Property in descriptive set theory

In the mathematical field of descriptive set theory, a subset of a Polish space has the perfect set property if it is either countable or has a nonempty perfect subset. Note that having the perfect set property is not the same as being a perfect set.

As nonempty perfect sets in a Polish space always have the cardinality of the continuum, and the reals form a Polish space, a set of reals with the perfect set property cannot be a counterexample to the continuum hypothesis (stated in the form that every uncountable set of reals has the cardinality of the continuum).

The Cantor–Bendixson theorem states that closed sets of a Polish space $X$ have the perfect set property in a particularly strong form: any closed subset of $X$ can be written uniquely as the disjoint union of a perfect set and a countable set.
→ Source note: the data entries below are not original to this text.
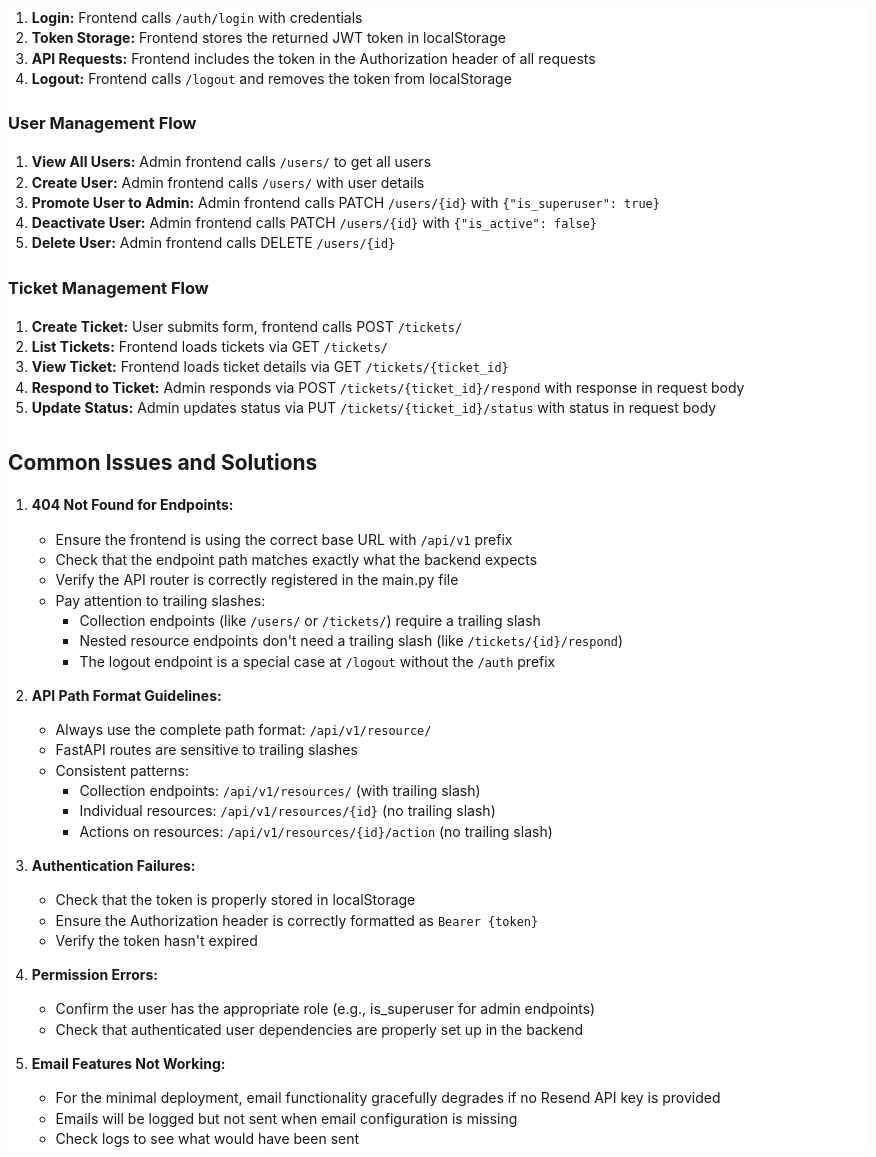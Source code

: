 1. **Login:** Frontend calls `/auth/login` with credentials
2. **Token Storage:** Frontend stores the returned JWT token in localStorage
3. **API Requests:** Frontend includes the token in the Authorization header of all requests
4. **Logout:** Frontend calls `/logout` and removes the token from localStorage

### User Management Flow

1. **View All Users:** Admin frontend calls `/users/` to get all users
2. **Create User:** Admin frontend calls `/users/` with user details
3. **Promote User to Admin:** Admin frontend calls PATCH `/users/{id}` with `{"is_superuser": true}`
4. **Deactivate User:** Admin frontend calls PATCH `/users/{id}` with `{"is_active": false}`
5. **Delete User:** Admin frontend calls DELETE `/users/{id}`

### Ticket Management Flow

1. **Create Ticket:** User submits form, frontend calls POST `/tickets/`
2. **List Tickets:** Frontend loads tickets via GET `/tickets/`
3. **View Ticket:** Frontend loads ticket details via GET `/tickets/{ticket_id}`
4. **Respond to Ticket:** Admin responds via POST `/tickets/{ticket_id}/respond` with response in request body
5. **Update Status:** Admin updates status via PUT `/tickets/{ticket_id}/status` with status in request body

## Common Issues and Solutions

1. **404 Not Found for Endpoints:**
   - Ensure the frontend is using the correct base URL with `/api/v1` prefix
   - Check that the endpoint path matches exactly what the backend expects
   - Verify the API router is correctly registered in the main.py file
   - Pay attention to trailing slashes:
     - Collection endpoints (like `/users/` or `/tickets/`) require a trailing slash
     - Nested resource endpoints don't need a trailing slash (like `/tickets/{id}/respond`)
     - The logout endpoint is a special case at `/logout` without the `/auth` prefix

2. **API Path Format Guidelines:**
   - Always use the complete path format: `/api/v1/resource/`
   - FastAPI routes are sensitive to trailing slashes
   - Consistent patterns:
     - Collection endpoints: `/api/v1/resources/` (with trailing slash)
     - Individual resources: `/api/v1/resources/{id}` (no trailing slash)
     - Actions on resources: `/api/v1/resources/{id}/action` (no trailing slash)

3. **Authentication Failures:**
   - Check that the token is properly stored in localStorage
   - Ensure the Authorization header is correctly formatted as `Bearer {token}`
   - Verify the token hasn't expired

4. **Permission Errors:**
   - Confirm the user has the appropriate role (e.g., is_superuser for admin endpoints)
   - Check that authenticated user dependencies are properly set up in the backend

5. **Email Features Not Working:**
   - For the minimal deployment, email functionality gracefully degrades if no Resend API key is provided
   - Emails will be logged but not sent when email configuration is missing
   - Check logs to see what would have been sent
In particular, every uncountable Polish space has the perfect set property, and can be written as the disjoint union of a perfect set and a countable open set.

As a consequence, if a subset $S \subseteq X$ of a Polish space $X$ is such that its derived sets eventually reach the empty set, that is, $S^{(\alpha)} = \varnothing$ for some ordinal $\alpha$, then $S$ is countable.

The axiom of choice implies the existence of sets of reals that do not have the perfect set property, such as Bernstein sets. However, in Solovay's model, which satisfies all axioms of ZF but not the axiom of choice, every set of reals has the perfect set property, so the use of the axiom of choice is necessary. Every analytic set has the perfect set property. It follows from the existence of sufficiently large cardinals that every projective set has the perfect set property.

== Generalizations ==

Let $\omega_1$ be the least uncountable ordinal. In an analog of Baire space derived from the $\omega_1$-fold Cartesian product of $\omega_1$ with itself, any closed set is the disjoint union of an $\omega_1$-perfect set and a set of cardinality $\leq\aleph_1$, where $\omega_1$-closedness of a set is defined via a topological game in which members of $\omega_1^{\omega_1}$ are played.